Przybycie pierwszych księżycowych skał w roku 1969 było niecierpliwie wyczekiwane przez naukowców – Nie mieliśmy pojęcia, z czego składa się Księżyc - wspomina Allen. Pierwsze dwie dekady badań skupiały się na podstawowych pytaniach – wieku i składzie chemicznym skał, pochodzeniu i ewolucji księżycowej geologii oraz istotnych właściwościach topograficznych.
Księżyc powstał jako kula przeważnie płynnej magmy, pokryta cienką skorupą lżejszych minerałów. Skorupa powstała z białego anortozytu, który wypłynął na powierzchnię magmy i utworzył księżycowe wyżyny. Bazalt wypłynął później i stwardniał, tworząc niziny zwane ”morzami”.
Anortozyt i podobne rodzaje skał na wyżynach oraz bazaltowe lawy “mórz” to podstawowe elementy składowe Księżyca. Inne skały to brekcje – zgniecione i porozbijane fragmenty skalne, spojone przez żar uderzenia i wyrzucone z powstałego krateru.
Naukowcy zauważyli, że na wyżynach jest więcej kraterów niż na ”morzach”. Znaczy to, że nastąpiło tam więcej uderzeń, a zatem skały na wyżynach były relatywnie młodsze. Jednak mając skały w rękach, mogli określić ich wiek w latach.
Pozwoliło to stworzyć szablon sprawdzający się dla całego Układu Słonecznego. Księżyc wskazał, że miejsce pokryte skałami o określonym wieku będzie mieć określoną liczbę kraterów o różnych wymiarach. A ponieważ częstość uderzeń była przypuszczalnie podobna dla całego Układu Słonecznego, księżycowe dane mogły zostać wykorzystane do oceny wieku powierzchni innych planet.
- Kluczowe znaczenie miało to, że uderzenie było znaczącym fundamentalnym zjawiskiem, wpływającym nie tylko na Księżyc i planety, ale i życie jako takie – mówi geolog planetarny Paul D. Spudis z Lunar and Planetary Institute w Houston. – Wiedzieliśmy, że uderzenia się zdarzały, jednak do czasu badań na skałach widzieliśmy w nich tylko geologiczną osobliwość.
Dopiero na początku lat 80. XX wieku naukowcom udało się wykazać, że ziemskie osady mineralne i krystaliczne sprzed 65 milionów lat przypominają wyrzucone przez uderzenie fragmenty znalezione na Księżycu. Dało to początek szeroko zaakceptowanej teorii, według której zagładę dinozaurów spowodowało zderzenie Ziemi z asteroidą.
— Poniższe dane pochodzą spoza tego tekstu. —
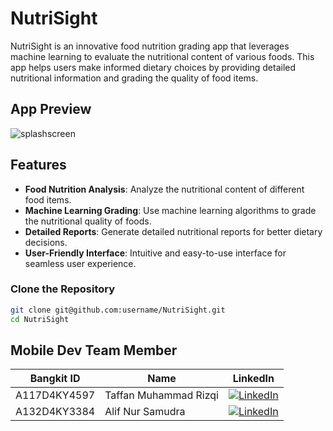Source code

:# NutriSight

NutriSight is an innovative food nutrition grading app that leverages machine learning to evaluate the nutritional content of various foods. This app helps users make informed dietary choices by providing detailed nutritional information and grading the quality of food items.

## App Preview
![splashscreen](https://github.com/Nutrisight-capstone-nutrisight-app/Nutrisight-Android-App/assets/75323709/1e88a2a8-1493-41b7-905b-c514be8bb882)

## Features

- **Food Nutrition Analysis**: Analyze the nutritional content of different food items.
- **Machine Learning Grading**: Use machine learning algorithms to grade the nutritional quality of foods.
- **Detailed Reports**: Generate detailed nutritional reports for better dietary decisions.
- **User-Friendly Interface**: Intuitive and easy-to-use interface for seamless user experience.


### Clone the Repository

```bash
git clone git@github.com:username/NutriSight.git
cd NutriSight
```

## Mobile Dev Team Member
| Bangkit ID  | Name  | LinkedIn |
|------------|------------|------------| 
| A117D4KY4597| Taffan Muhammad Rizqi|[![LinkedIn](https://img.shields.io/badge/LinkedIn-Connect-blue)](https://www.linkedin.com/in/taffan-muhammad-rizqi/)
| A132D4KY3384| Alif Nur Samudra|[![LinkedIn](https://img.shields.io/badge/LinkedIn-Connect-blue)](https://www.linkedin.com/in/alif-nur-samudra-54b4b624b/)


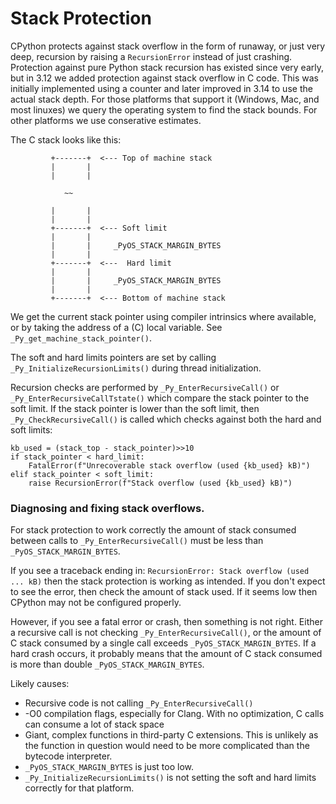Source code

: # Stack Protection

CPython protects against stack overflow in the form of runaway, or just very deep, recursion by raising a `RecursionError` instead of just crashing.
Protection against pure Python stack recursion has existed since very early, but in 3.12 we added protection against stack overflow
in C code. This was initially implemented using a counter and later improved in 3.14 to use the actual stack depth.
For those platforms that support it (Windows, Mac, and most linuxes) we query the operating system to find the stack bounds.
For other platforms we use conserative estimates.


The C stack looks like this:

```
         +-------+  <--- Top of machine stack
         |       |
         |       |

            ~~

         |       |
         |       |
         +-------+  <--- Soft limit
         |       |
         |       |     _PyOS_STACK_MARGIN_BYTES
         |       |
         +-------+  <---  Hard limit
         |       |
         |       |     _PyOS_STACK_MARGIN_BYTES
         |       |
         +-------+  <--- Bottom of machine stack
```


We get the current stack pointer using compiler intrinsics where available, or by taking the address of a (C) local variable. See `_Py_get_machine_stack_pointer()`.

The soft and hard limits pointers are set by calling `_Py_InitializeRecursionLimits()` during thread initialization.

Recursion checks are performed by `_Py_EnterRecursiveCall()` or `_Py_EnterRecursiveCallTstate()` which compare the stack pointer to the soft limit. If the stack pointer is lower than the soft limit, then `_Py_CheckRecursiveCall()` is called which checks against both the hard and soft limits:

```Py
kb_used = (stack_top - stack_pointer)>>10
if stack_pointer < hard_limit:
    FatalError(f"Unrecoverable stack overflow (used {kb_used} kB)")
elif stack_pointer < soft_limit:
    raise RecursionError(f"Stack overflow (used {kb_used} kB)")
```

### Diagnosing and fixing stack overflows.


For stack protection to work correctly the amount of stack consumed between calls to `_Py_EnterRecursiveCall()` must be less than `_PyOS_STACK_MARGIN_BYTES`.

If you see a traceback ending in: `RecursionError: Stack overflow (used ... kB)` then the stack protection is working as intended. If you don't expect to see the error, then check the amount of stack used. If it seems low then CPython may not be configured properly.

However, if you see a fatal error or crash, then something is not right.
Either a recursive call is not checking `_Py_EnterRecursiveCall()`, or the amount of C stack consumed by a single call exceeds `_PyOS_STACK_MARGIN_BYTES`. If a hard crash occurs, it probably means that the amount of C stack consumed is more than double `_PyOS_STACK_MARGIN_BYTES`.

Likely causes:
* Recursive code is not calling `_Py_EnterRecursiveCall()`
* -O0 compilation flags, especially for Clang. With no optimization, C calls can consume a lot of stack space
* Giant, complex functions in third-party C extensions. This is unlikely as the function in question would need to be more complicated than the bytecode interpreter.
* `_PyOS_STACK_MARGIN_BYTES` is just too low.
* `_Py_InitializeRecursionLimits()` is not setting the soft and hard limits correctly for that platform.
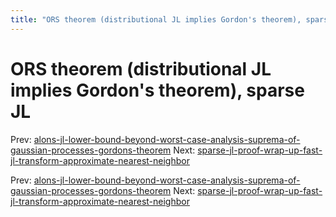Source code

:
 ```yaml
---
title: "ORS theorem (distributional JL implies Gordon's theorem), sparse JL"
---
```


# ORS theorem (distributional JL implies Gordon's theorem), sparse JL

Prev: [alons-jl-lower-bound-beyond-worst-case-analysis-suprema-of-gaussian-processes-gordons-theorem](alons-jl-lower-bound-beyond-worst-case-analysis-suprema-of-gaussian-processes-gordons-theorem.md)
Next: [sparse-jl-proof-wrap-up-fast-jl-transform-approximate-nearest-neighbor](sparse-jl-proof-wrap-up-fast-jl-transform-approximate-nearest-neighbor.md)

Prev: [alons-jl-lower-bound-beyond-worst-case-analysis-suprema-of-gaussian-processes-gordons-theorem](alons-jl-lower-bound-beyond-worst-case-analysis-suprema-of-gaussian-processes-gordons-theorem.md)
Next: [sparse-jl-proof-wrap-up-fast-jl-transform-approximate-nearest-neighbor](sparse-jl-proof-wrap-up-fast-jl-transform-approximate-nearest-neighbor.md)
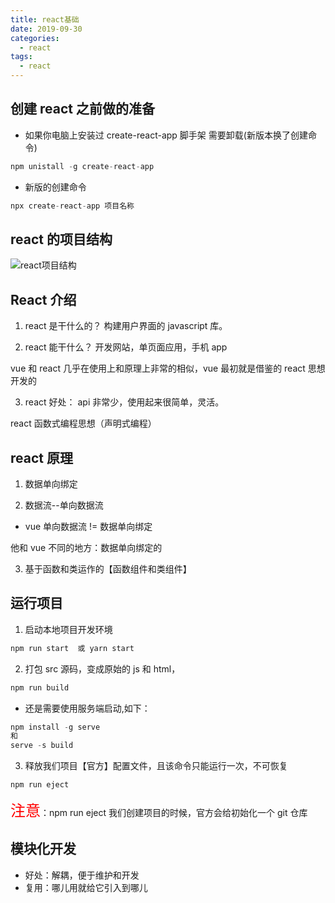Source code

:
 ```yaml
---
title: react基础
date: 2019-09-30
categories:
  - react
tags:
  - react
---
```


## 创建 react 之前做的准备

- 如果你电脑上安装过 create-react-app 脚手架 需要卸载(新版本换了创建命令)

```js
npm unistall -g create-react-app
```

- 新版的创建命令

```js
npx create-react-app 项目名称
```

## react 的项目结构

![react项目结构](https://s1.ax1x.com/2020/09/23/wjkmGt.png)

## React 介绍

1. react 是干什么的？
   构建用户界面的 javascript 库。

2. react 能干什么？
   开发网站，单页面应用，手机 app

vue 和 react 几乎在使用上和原理上非常的相似，vue 最初就是借鉴的 react 思想开发的

3. react 好处：
   api 非常少，使用起来很简单，灵活。

react 函数式编程思想（声明式编程）

## react 原理

1. 数据单向绑定

2. 数据流--单向数据流

- vue 单向数据流 != 数据单向绑定

他和 vue 不同的地方：数据单向绑定的

3. 基于函数和类运作的【函数组件和类组件】

## 运行项目

1. 启动本地项目开发环境

```js
npm run start  或 yarn start
```

2. 打包 src 源码，变成原始的 js 和 html，

```js
npm run build
```

- 还是需要使用服务端启动,如下：

```js
npm install -g serve
和
serve -s build
```

3. 释放我们项目【官方】配置文件，且该命令只能运行一次，不可恢复

```js
npm run eject
```

<font color="red" size="5">注意</font>：npm run eject 我们创建项目的时候，官方会给初始化一个 git 仓库

## 模块化开发

- 好处：解耦，便于维护和开发
- 复用：哪儿用就给它引入到哪儿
Specjaliści od Księżyca podejrzewają teraz, że to odkrycie może mieć dalsze następstwa. Analiza księżycowych próbek i kraterów uderzeniowych wykazała, że powierzchnia Księżyca stwardniała 4,3 miliarda lat temu, jednak najstarsze próbki skał uderzeniowych maja 3,9 miliarda lat.
Niektórzy naukowcy sugerowali, że liczba uderzeń w powierzchnię Księżyca zaczęła maleć 4,3 miliarda lat temu, a 400 milionów lat później doszło do ”kataklizmu”. A jeśli kataklizm dotknął Księżyc, to dotyczył także Ziemi – w okresie, gdy życie dopiero się zaczynało.